N – NOTHING: what will happen if you do nothing? (Sometimes simply waiting for a bit can be an option too)
If you have given yourself time to find out about all your options, even if you don’t think you will need them, you will be confident enough to make a change that’s right for you in the moment. You might be planning a home water birth so don’t think you need to know about c-sections or labour wards, but birth doesn’t always follow the path we would like it to. You may end up having to go to hospital and having a caesarean if complications arise. If you haven’t prepared yourself for this as a possibility at all and don’t know what may happen or what options and rights you have in this situation or what you can still do to keep calm and positive, it could be a scary and potentially traumatic experience. But it really doesn’t have to be. It’s all about building as full a picture as possible of ‘what happens if…’, so you can pick and choose the elements that work for you and understand what is happening if things change course, as they may well do. Being prepared is the key to staying calm, confident and positive.
Too much information?
There is a tipping point however, when ensuring you are informed and know your options, can turn into over saturating yourself with too much information which can be confusing, make you more anxious and cause you to question what you really feel. The best advice I can give you, that I wish I had followed during my pregnancy and birth planning, is step away from search engines and chat forums (and you don’t need to read all the birth books!). It’s so tempting to keep searching for article after article, blog after blog and opinion after opinion about birth or perhaps get fixated on a certain area of birth that really scares you. For me, that was episiotomies and the bearing down stage which I didn’t think I had the ability to do. As a result, I read too much about both and became even more frightened of being cut or tearing, and even more convinced I wasn’t capable of giving birth (I hadn’t found Daisy Birthing at this point sadly!). In the end, I had an episiotomy and I didn’t care one bit as at the time it was the best decision for my baby, and I managed to give birth and bear down just fine, despite doubting myself and despite every horror story I had read and listened to about possible complications and negative birth experiences.
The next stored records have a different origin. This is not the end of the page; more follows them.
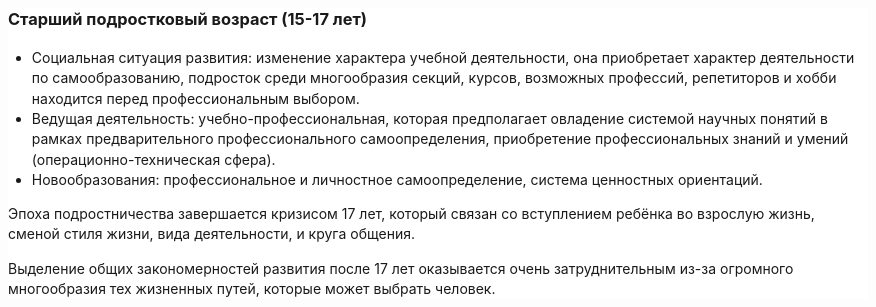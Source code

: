 ### Старший подростковый возраст (15-17 лет)

-  Социальная ситуация развития: изменение характера учебной деятельности, она приобретает характер деятельности по самообразованию, подросток среди многообразия секций, курсов, возможных профессий, репетиторов и хобби находится перед профессиональным выбором.
-  Ведущая деятельность: учебно-профессиональная, которая предполагает овладение системой научных понятий в рамках предварительного профессионального самоопределения, приобретение профессиональных знаний и умений (операционно-техническая сфера).
-  Новообразования: профессиональное и личностное самоопределение, система ценностных ориентаций.

Эпоха подростничества завершается кризисом 17 лет, который связан со вступлением ребёнка во взрослую жизнь, сменой стиля жизни, вида деятельности, и круга общения.

Выделение общих закономерностей развития после 17 лет оказывается очень затруднительным из-за огромного многообразия тех жизненных путей, которые может выбрать человек. 

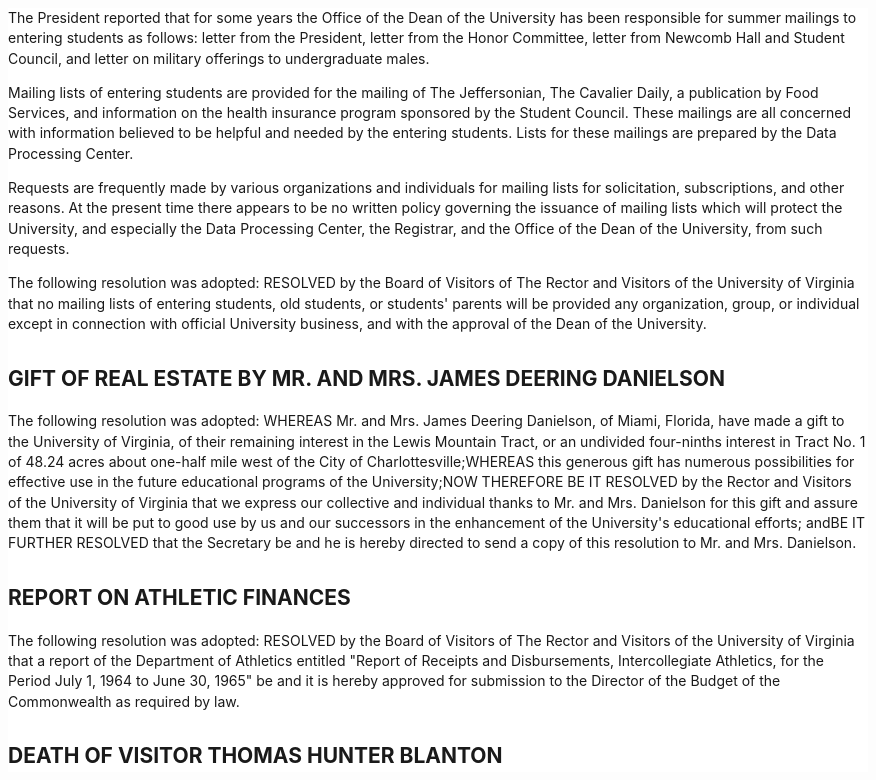 The President reported that for some years the Office of the Dean of the University has been responsible for summer mailings to entering students as follows: letter from the President, letter from the Honor Committee, letter from Newcomb Hall and Student Council, and letter on military offerings to undergraduate males.

Mailing lists of entering students are provided for the mailing of The Jeffersonian, The Cavalier Daily, a publication by Food Services, and information on the health insurance program sponsored by the Student Council. These mailings are all concerned with information believed to be helpful and needed by the entering students. Lists for these mailings are prepared by the Data Processing Center.

Requests are frequently made by various organizations and individuals for mailing lists for solicitation, subscriptions, and other reasons. At the present time there appears to be no written policy governing the issuance of mailing lists which will protect the University, and especially the Data Processing Center, the Registrar, and the Office of the Dean of the University, from such requests.

The following resolution was adopted: RESOLVED by the Board of Visitors of The Rector and Visitors of the University of Virginia that no mailing lists of entering students, old students, or students' parents will be provided any organization, group, or individual except in connection with official University business, and with the approval of the Dean of the University.

GIFT OF REAL ESTATE BY MR. AND MRS. JAMES DEERING DANIELSON
-----------------------------------------------------------

The following resolution was adopted: WHEREAS Mr. and Mrs. James Deering Danielson, of Miami, Florida, have made a gift to the University of Virginia, of their remaining interest in the Lewis Mountain Tract, or an undivided four-ninths interest in Tract No. 1 of 48.24 acres about one-half mile west of the City of Charlottesville;WHEREAS this generous gift has numerous possibilities for effective use in the future educational programs of the University;NOW THEREFORE BE IT RESOLVED by the Rector and Visitors of the University of Virginia that we express our collective and individual thanks to Mr. and Mrs. Danielson for this gift and assure them that it will be put to good use by us and our successors in the enhancement of the University's educational efforts; andBE IT FURTHER RESOLVED that the Secretary be and he is hereby directed to send a copy of this resolution to Mr. and Mrs. Danielson.

REPORT ON ATHLETIC FINANCES
---------------------------

The following resolution was adopted: RESOLVED by the Board of Visitors of The Rector and Visitors of the University of Virginia that a report of the Department of Athletics entitled "Report of Receipts and Disbursements, Intercollegiate Athletics, for the Period July 1, 1964 to June 30, 1965" be and it is hereby approved for submission to the Director of the Budget of the Commonwealth as required by law.

DEATH OF VISITOR THOMAS HUNTER BLANTON
--------------------------------------
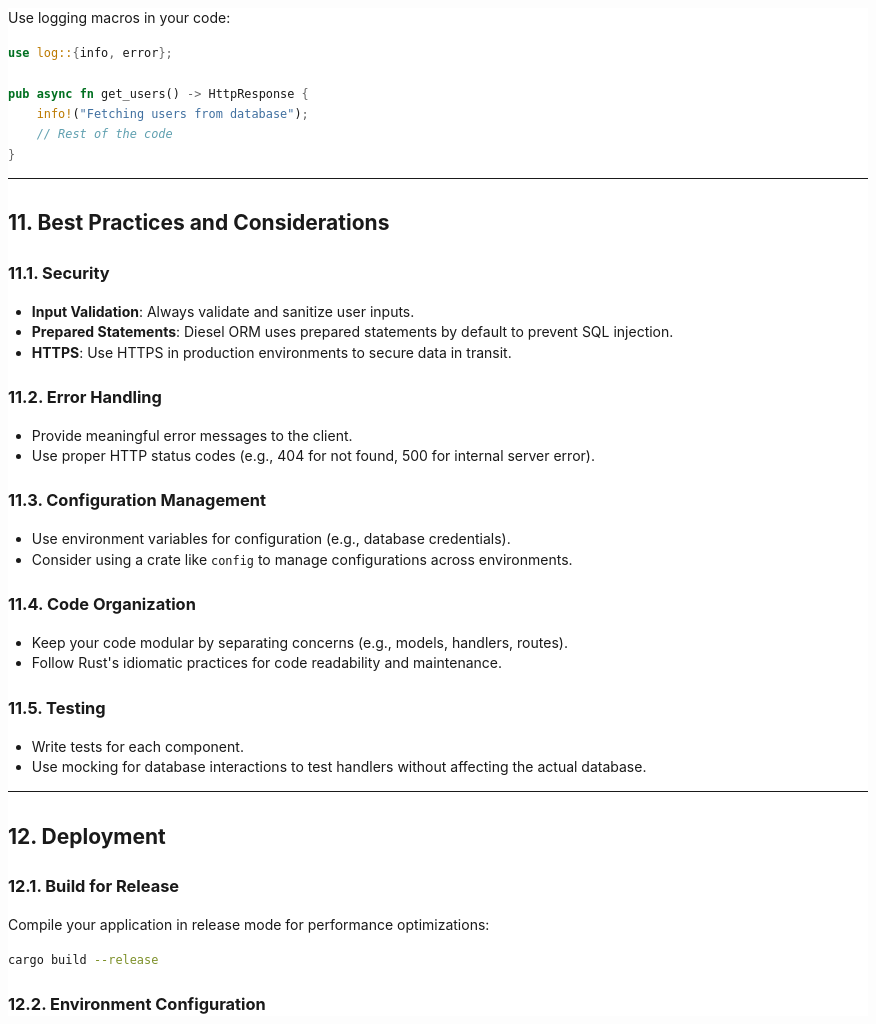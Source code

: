 Use logging macros in your code:

```rust
use log::{info, error};

pub async fn get_users() -> HttpResponse {
    info!("Fetching users from database");
    // Rest of the code
}
```

---

## **11. Best Practices and Considerations**

### **11.1. Security**

- **Input Validation**: Always validate and sanitize user inputs.
- **Prepared Statements**: Diesel ORM uses prepared statements by default to prevent SQL injection.
- **HTTPS**: Use HTTPS in production environments to secure data in transit.

### **11.2. Error Handling**

- Provide meaningful error messages to the client.
- Use proper HTTP status codes (e.g., 404 for not found, 500 for internal server error).

### **11.3. Configuration Management**

- Use environment variables for configuration (e.g., database credentials).
- Consider using a crate like `config` to manage configurations across environments.

### **11.4. Code Organization**

- Keep your code modular by separating concerns (e.g., models, handlers, routes).
- Follow Rust's idiomatic practices for code readability and maintenance.

### **11.5. Testing**

- Write tests for each component.
- Use mocking for database interactions to test handlers without affecting the actual database.

---

## **12. Deployment**

### **12.1. Build for Release**

Compile your application in release mode for performance optimizations:

```bash
cargo build --release
```

### **12.2. Environment Configuration**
That’s the other main piece of advice I’d like to give you, take friends, family members, and other well-meaning people’s birth stories as just that – their stories. Just because it happened to them or their friend’s aunt’s daughter, doesn’t mean it will happen to you! We still have a society that likes to shout about the negative, traumatic and horrible things that can happen – rather than celebrating the wonderful births that take place every day where things do go to plan; or things work out well regardless of the twists and turns! These births, the positive, empowering and ‘ordinary’ ones (though no births are ever ordinary in my opinion as birth, in all its forms, is amazing!), are actually the most common. They just don’t make as juicy a headline, or as shocking a story so sadly they don’t get the air time or sharing that they really should.
I hope you have the birth that you want, and that you find the time to prepare yourself for what can happen, even if it isn’t what you want right now. I also hope that if your birth doesn’t ‘go to plan’, and isn’t quite what you imagined, that you have the confidence to ask questions, make informed choices and to understand the other options available to you. However your birth happens, I hope you feel as calm, positive and as in control as you possibly can, and that you feel listened to and empowered by having choices. And let’s do all women a favour, and keep sharing more of our positive birth experiences.